RENTANG waktu antara hari pemungutan suara (17/4/2019) sampai penetapan hasil pemilu (22/5/2019) adalah waktu yang terlalu lama yang memungkinkan sejumlah pihak melakukan kecurangan dengan berbagai pola.
Waktu menunggu lebih dari satu bulan ini bisa menjadi celah berbagai kecurangan yang merusak kualitas pemilu.
Setidaknya ada tiga pola kecurangan pemilu yang kemungkinan besar terjadi di antara waktu menunggu penetapan resmi hasil pemilu 2019 hingga satu bulan lebih itu.

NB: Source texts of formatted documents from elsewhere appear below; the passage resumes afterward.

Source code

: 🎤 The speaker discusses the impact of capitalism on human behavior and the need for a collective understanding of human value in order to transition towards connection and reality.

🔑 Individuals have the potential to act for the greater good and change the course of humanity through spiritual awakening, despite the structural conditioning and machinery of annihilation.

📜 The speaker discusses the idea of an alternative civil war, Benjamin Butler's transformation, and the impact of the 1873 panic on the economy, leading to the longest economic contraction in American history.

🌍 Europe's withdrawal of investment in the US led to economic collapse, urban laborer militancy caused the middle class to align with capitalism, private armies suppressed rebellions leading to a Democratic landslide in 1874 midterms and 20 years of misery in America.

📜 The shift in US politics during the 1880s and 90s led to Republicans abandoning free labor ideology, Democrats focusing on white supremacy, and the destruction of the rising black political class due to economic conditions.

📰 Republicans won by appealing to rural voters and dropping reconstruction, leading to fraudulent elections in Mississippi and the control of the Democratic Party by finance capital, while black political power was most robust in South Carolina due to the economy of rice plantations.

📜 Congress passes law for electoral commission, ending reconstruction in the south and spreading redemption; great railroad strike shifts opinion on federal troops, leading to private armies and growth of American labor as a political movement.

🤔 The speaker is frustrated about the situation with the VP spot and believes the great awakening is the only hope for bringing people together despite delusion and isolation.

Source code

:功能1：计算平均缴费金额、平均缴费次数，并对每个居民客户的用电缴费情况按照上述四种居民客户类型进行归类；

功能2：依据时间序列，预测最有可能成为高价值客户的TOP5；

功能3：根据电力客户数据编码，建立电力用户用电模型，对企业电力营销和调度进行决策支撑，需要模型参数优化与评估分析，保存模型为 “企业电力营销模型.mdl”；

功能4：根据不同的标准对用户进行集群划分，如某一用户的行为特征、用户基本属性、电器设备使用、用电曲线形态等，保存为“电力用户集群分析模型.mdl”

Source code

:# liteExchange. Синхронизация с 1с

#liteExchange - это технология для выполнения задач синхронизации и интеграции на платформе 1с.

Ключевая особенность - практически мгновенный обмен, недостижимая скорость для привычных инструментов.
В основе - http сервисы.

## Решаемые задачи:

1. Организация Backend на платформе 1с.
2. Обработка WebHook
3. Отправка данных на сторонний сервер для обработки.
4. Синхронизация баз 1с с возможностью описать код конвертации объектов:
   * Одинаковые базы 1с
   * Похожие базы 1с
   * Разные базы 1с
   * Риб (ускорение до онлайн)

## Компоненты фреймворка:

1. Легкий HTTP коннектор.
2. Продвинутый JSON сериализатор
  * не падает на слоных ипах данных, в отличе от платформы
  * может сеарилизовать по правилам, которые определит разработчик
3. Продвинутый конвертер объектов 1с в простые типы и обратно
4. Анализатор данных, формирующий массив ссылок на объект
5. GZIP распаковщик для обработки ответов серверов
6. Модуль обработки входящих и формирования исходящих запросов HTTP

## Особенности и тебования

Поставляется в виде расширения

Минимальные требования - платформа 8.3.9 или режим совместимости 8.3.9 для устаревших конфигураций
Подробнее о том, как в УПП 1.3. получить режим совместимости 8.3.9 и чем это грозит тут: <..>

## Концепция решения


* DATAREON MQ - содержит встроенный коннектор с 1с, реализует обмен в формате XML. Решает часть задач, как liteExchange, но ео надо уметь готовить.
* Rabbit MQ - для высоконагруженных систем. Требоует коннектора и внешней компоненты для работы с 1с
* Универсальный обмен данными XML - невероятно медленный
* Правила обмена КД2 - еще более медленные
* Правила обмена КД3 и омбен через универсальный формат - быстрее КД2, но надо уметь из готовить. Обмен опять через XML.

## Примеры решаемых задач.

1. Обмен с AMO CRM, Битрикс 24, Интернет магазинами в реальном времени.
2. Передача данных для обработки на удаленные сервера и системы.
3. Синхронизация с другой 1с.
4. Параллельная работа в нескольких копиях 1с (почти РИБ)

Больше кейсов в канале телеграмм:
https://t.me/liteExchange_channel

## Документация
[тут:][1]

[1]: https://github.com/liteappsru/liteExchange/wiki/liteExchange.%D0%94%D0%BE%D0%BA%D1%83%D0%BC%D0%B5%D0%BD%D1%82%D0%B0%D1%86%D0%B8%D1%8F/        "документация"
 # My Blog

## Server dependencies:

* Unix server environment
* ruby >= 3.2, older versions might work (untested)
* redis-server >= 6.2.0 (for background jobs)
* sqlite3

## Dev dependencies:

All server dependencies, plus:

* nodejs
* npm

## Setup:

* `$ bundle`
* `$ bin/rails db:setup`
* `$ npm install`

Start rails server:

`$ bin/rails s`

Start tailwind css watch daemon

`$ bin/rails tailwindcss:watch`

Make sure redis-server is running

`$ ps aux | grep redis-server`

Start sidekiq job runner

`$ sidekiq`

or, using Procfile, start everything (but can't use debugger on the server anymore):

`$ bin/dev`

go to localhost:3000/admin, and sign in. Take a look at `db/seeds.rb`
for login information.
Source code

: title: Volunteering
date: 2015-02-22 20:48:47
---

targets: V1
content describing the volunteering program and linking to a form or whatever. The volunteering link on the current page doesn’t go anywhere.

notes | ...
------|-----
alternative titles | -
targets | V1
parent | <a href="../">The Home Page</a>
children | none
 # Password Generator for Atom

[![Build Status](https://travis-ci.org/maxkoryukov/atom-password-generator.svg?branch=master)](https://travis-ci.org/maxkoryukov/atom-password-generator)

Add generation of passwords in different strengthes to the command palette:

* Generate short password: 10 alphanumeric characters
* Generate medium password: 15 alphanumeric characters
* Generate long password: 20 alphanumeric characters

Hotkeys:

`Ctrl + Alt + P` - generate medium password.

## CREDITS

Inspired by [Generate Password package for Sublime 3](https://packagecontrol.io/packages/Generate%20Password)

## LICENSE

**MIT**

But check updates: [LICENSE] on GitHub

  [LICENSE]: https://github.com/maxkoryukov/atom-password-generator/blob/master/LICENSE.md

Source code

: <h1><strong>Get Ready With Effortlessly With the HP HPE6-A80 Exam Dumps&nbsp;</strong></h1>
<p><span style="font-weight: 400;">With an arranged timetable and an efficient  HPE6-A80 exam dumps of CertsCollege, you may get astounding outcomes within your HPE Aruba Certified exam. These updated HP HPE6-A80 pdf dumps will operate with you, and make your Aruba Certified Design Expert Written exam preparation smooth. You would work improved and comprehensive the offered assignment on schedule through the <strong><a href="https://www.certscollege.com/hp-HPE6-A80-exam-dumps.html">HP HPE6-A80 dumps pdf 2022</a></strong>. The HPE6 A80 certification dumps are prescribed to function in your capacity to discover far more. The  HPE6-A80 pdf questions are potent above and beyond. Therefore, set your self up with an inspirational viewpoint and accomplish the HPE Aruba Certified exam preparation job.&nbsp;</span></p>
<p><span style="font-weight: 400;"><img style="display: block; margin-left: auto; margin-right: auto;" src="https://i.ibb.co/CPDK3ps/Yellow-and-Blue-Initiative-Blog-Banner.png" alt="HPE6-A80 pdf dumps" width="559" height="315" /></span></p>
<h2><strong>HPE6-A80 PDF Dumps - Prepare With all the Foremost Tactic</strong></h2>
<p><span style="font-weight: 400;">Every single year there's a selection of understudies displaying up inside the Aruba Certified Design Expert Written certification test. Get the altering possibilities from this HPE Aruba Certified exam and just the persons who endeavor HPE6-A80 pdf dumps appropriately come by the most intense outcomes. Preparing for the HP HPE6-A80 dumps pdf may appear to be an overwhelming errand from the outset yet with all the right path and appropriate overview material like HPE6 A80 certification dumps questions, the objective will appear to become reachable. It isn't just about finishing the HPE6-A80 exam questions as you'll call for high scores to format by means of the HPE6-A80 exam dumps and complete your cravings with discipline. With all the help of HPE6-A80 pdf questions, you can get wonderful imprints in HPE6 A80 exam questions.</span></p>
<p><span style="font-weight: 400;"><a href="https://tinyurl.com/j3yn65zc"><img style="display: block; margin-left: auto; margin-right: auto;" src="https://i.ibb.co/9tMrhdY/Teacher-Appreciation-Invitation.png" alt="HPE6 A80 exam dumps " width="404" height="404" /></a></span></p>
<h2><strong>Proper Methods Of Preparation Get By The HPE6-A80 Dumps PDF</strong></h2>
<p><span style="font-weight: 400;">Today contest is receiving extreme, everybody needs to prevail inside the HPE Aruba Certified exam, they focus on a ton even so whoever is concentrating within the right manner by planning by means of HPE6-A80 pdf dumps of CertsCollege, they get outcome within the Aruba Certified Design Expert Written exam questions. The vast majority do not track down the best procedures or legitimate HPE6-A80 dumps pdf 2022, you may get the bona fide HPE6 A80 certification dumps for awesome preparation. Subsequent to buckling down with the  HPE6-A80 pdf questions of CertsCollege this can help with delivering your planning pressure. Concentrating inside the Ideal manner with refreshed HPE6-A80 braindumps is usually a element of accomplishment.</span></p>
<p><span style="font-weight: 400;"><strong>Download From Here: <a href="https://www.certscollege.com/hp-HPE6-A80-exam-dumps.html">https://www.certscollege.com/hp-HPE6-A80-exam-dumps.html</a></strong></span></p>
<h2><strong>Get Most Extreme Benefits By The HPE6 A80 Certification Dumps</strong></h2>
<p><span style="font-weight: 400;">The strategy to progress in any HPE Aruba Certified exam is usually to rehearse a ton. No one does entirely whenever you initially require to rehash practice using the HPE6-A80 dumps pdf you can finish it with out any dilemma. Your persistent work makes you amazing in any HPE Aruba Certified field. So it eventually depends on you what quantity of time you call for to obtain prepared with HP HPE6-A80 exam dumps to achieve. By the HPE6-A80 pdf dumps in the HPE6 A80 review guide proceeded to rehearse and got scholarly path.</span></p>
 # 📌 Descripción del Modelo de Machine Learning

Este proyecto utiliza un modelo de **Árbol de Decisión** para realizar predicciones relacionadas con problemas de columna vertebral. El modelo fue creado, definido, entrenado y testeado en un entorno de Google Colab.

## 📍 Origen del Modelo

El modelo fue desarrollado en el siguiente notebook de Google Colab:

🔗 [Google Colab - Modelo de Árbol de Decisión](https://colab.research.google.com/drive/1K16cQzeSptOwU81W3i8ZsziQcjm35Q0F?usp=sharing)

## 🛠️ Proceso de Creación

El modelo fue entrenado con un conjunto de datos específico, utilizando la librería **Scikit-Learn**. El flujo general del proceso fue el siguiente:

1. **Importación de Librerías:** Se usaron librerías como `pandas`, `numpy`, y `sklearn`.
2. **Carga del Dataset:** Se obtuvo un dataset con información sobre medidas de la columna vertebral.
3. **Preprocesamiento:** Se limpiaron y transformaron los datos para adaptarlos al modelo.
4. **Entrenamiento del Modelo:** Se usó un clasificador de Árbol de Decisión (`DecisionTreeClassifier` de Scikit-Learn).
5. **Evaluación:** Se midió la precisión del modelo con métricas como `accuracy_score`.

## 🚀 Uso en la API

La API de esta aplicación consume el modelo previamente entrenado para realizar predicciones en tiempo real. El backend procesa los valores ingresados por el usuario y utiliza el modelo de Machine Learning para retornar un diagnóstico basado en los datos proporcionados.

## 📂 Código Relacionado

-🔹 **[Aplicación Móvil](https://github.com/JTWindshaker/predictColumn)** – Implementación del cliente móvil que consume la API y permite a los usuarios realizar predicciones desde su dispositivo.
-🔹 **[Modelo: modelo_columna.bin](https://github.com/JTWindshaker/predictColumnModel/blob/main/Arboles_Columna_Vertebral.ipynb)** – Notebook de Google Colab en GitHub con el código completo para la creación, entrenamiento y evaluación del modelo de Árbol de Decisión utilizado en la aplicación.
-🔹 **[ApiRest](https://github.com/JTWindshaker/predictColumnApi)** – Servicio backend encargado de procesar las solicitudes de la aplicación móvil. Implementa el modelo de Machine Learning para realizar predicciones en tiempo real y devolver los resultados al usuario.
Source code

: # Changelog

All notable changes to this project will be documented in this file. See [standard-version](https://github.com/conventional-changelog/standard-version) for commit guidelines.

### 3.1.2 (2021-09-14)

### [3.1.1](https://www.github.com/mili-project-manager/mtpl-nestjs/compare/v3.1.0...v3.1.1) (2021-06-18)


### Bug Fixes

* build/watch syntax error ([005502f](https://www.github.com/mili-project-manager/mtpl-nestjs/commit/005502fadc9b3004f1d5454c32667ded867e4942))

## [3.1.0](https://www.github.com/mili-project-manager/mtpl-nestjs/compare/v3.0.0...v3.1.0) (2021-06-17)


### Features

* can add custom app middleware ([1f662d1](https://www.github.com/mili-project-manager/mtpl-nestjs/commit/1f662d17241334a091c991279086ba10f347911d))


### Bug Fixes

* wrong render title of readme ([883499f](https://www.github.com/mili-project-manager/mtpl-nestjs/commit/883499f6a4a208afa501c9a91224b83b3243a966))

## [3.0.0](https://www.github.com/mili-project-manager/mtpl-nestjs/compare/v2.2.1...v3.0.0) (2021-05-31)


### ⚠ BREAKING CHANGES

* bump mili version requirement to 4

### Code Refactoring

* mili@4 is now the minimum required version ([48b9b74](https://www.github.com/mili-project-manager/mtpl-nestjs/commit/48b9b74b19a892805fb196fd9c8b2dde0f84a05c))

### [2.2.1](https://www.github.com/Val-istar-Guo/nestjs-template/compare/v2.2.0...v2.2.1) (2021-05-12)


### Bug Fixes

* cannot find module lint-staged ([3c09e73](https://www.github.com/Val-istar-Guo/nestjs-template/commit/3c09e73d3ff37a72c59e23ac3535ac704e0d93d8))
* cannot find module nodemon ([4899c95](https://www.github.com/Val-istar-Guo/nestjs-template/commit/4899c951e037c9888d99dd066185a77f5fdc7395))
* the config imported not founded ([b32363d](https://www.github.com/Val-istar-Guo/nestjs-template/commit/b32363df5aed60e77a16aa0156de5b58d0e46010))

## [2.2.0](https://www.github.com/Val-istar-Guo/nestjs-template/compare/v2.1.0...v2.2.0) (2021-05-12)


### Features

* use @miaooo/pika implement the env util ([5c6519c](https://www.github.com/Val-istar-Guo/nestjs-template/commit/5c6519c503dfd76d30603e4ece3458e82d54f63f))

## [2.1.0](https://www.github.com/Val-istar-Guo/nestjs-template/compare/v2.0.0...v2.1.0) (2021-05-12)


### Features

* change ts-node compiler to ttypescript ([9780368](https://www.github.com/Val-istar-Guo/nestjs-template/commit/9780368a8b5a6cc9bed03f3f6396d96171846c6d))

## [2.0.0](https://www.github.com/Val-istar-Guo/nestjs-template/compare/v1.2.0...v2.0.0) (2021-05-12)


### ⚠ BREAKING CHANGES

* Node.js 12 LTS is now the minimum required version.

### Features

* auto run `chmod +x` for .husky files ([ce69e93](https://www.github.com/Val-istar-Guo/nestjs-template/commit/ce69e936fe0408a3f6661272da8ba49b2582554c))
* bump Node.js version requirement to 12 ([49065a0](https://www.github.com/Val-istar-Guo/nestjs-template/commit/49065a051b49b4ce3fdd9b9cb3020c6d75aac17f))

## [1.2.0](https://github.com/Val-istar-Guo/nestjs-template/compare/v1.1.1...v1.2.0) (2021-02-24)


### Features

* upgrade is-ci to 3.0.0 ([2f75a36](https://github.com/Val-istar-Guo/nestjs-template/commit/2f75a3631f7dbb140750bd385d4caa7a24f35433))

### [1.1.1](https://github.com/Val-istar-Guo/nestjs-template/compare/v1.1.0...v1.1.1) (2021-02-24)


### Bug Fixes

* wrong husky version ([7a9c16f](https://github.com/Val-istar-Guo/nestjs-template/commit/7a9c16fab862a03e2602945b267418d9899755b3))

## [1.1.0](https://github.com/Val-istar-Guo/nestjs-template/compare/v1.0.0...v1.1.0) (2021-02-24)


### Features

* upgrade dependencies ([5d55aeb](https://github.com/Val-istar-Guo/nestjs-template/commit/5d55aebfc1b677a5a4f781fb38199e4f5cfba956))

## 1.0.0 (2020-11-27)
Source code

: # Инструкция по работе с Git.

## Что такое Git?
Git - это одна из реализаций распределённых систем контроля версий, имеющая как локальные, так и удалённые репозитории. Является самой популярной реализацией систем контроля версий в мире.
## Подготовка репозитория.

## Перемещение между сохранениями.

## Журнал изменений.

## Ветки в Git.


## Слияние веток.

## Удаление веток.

Pola ini jika terjadi secara masif akan mengubah perolehan suara hasil pemilu secara nasional.
Dibawah ini adalah deskripsi dari tiga pola tersebut.
Pola Curang Secara Administrasi
Pola ini diduga kuat memungkinkan dilakukan dengan cara mengganti angka hasil rekapitulasi.
Jumlah suara yang dihitung tak sesuai dengan jumlah pada formulir model C1 yang asli.
C1-nya diubah dengan angka yang sesuai dengan keinginan oknum atau kelompok politik partai atau tim kontestan.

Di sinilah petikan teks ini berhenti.